From the records below, copy the lines that include "resources".

===== Task inputs

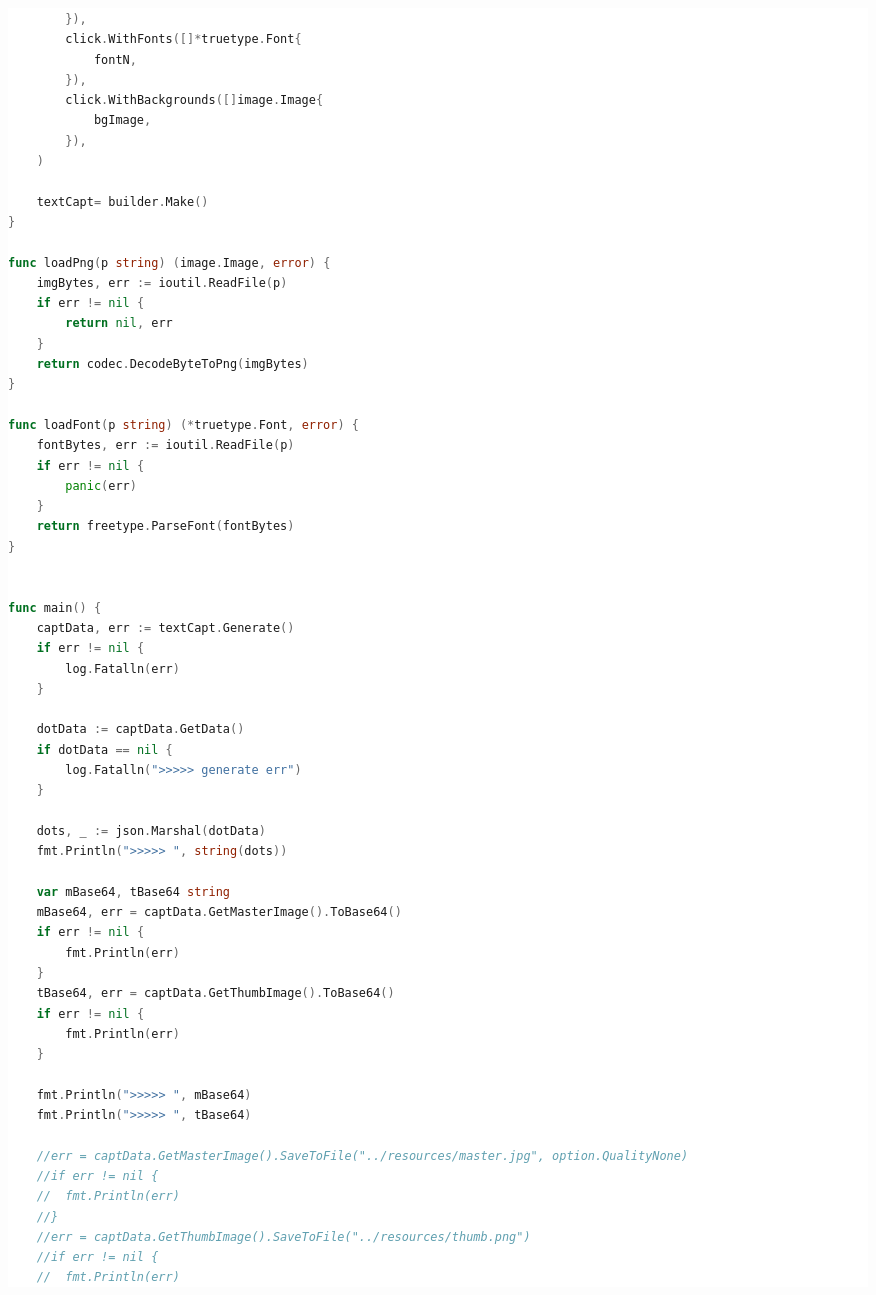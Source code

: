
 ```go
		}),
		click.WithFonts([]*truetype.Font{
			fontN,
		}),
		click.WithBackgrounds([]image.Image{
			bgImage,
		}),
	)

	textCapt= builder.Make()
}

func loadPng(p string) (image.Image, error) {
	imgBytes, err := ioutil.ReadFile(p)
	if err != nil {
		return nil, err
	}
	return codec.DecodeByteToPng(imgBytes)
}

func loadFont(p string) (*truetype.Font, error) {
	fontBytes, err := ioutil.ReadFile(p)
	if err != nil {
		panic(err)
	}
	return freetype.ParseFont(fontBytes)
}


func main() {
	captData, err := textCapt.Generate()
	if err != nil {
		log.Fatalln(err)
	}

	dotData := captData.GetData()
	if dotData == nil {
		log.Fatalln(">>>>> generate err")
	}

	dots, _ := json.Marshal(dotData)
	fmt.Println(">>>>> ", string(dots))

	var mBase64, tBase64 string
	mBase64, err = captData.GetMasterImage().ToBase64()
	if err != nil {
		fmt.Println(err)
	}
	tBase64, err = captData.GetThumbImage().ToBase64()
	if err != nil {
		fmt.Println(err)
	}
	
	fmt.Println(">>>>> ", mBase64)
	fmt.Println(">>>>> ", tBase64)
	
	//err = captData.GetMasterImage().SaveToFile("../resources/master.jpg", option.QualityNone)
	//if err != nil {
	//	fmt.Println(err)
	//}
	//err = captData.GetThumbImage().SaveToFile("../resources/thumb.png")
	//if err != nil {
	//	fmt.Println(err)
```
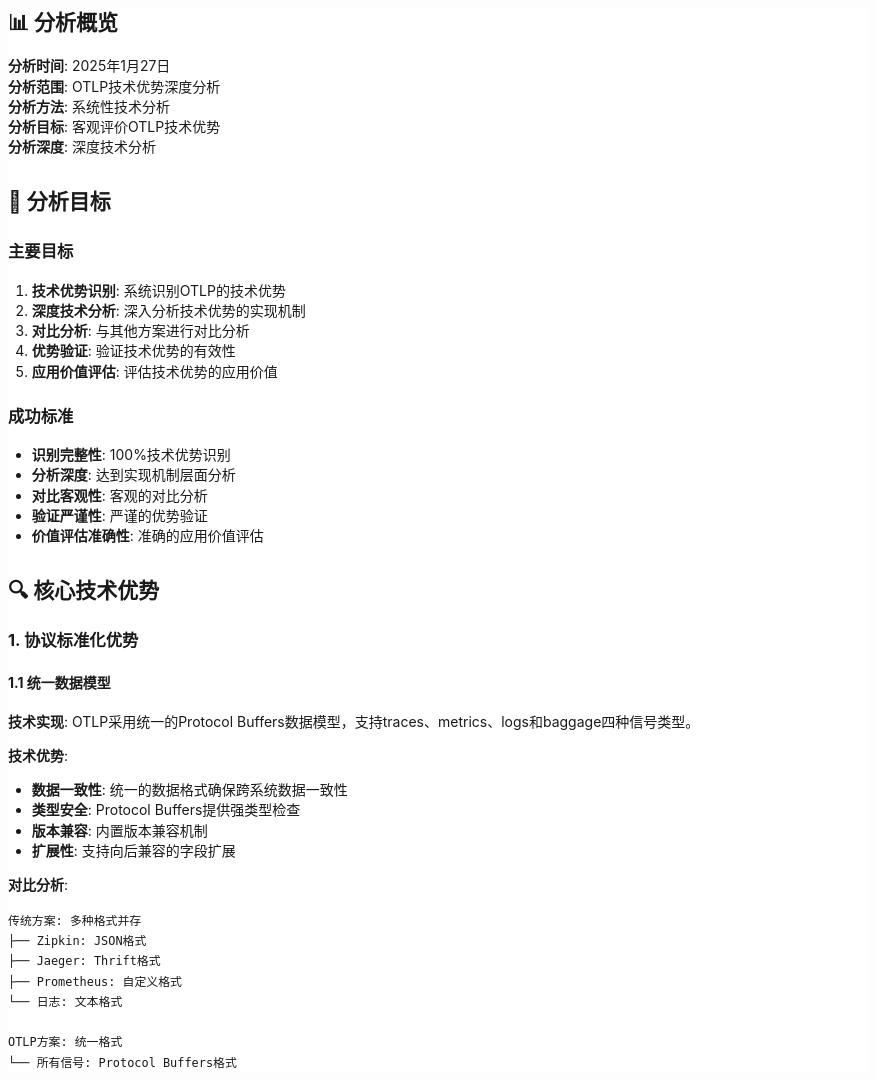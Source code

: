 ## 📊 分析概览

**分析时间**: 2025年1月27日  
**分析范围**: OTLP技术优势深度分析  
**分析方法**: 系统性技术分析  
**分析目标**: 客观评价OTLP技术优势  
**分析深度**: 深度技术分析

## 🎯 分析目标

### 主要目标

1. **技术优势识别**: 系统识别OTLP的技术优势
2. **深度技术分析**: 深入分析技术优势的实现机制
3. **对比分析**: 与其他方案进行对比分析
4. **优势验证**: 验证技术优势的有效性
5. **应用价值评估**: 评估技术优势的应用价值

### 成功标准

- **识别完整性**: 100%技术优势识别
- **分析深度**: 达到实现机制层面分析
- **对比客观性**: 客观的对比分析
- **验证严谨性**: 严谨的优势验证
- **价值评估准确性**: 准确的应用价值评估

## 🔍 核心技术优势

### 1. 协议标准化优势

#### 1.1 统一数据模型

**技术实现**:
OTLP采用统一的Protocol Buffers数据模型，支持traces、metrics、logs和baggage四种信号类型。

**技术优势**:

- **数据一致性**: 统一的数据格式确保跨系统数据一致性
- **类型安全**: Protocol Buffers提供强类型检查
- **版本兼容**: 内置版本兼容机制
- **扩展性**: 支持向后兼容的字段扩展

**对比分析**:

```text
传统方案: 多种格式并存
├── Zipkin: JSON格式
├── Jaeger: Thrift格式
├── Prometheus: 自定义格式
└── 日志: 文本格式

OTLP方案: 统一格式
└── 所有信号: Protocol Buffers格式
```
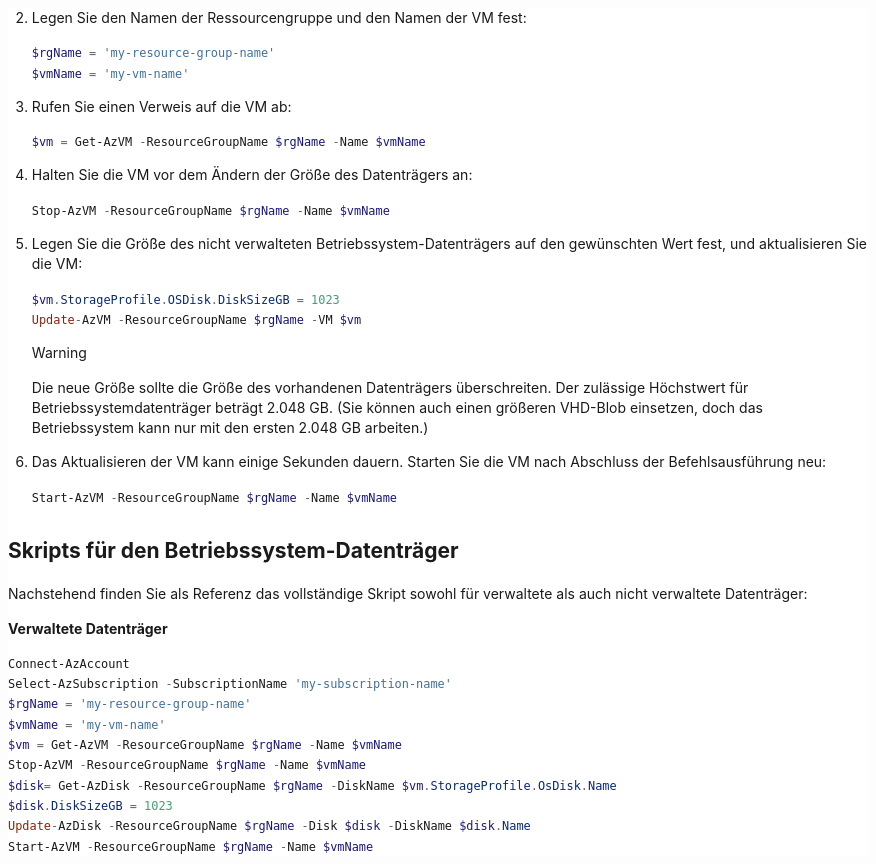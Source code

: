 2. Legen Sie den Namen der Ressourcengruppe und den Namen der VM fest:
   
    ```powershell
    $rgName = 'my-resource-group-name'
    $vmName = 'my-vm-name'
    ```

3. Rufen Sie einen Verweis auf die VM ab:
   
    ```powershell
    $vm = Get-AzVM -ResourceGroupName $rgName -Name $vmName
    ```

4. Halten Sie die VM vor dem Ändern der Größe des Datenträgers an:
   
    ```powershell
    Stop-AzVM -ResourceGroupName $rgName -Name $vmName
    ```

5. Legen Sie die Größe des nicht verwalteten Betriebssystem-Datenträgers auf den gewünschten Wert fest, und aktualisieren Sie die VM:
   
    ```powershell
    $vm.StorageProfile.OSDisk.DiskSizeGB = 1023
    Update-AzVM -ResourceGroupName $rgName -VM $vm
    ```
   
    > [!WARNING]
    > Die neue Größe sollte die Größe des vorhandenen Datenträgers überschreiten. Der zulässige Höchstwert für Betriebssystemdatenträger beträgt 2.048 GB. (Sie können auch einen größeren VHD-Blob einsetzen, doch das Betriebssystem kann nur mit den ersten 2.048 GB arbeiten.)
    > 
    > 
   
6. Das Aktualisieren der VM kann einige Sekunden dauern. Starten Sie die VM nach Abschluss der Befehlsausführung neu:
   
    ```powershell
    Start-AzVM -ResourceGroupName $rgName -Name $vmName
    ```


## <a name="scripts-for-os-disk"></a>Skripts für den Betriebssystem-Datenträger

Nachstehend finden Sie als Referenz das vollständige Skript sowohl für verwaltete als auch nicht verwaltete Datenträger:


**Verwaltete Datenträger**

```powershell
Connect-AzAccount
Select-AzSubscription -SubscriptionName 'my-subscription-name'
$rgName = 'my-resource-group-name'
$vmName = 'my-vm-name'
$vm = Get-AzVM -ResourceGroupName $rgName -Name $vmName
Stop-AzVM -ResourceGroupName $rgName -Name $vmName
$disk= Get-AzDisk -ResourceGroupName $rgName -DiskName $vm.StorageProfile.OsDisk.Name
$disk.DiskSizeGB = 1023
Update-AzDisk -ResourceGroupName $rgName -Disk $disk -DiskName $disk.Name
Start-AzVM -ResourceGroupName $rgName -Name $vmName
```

==========

• Response area:
	//err = captData.GetMasterImage().SaveToFile("../resources/master.jpg", option.QualityNone)
	//err = captData.GetThumbImage().SaveToFile("../resources/thumb.png")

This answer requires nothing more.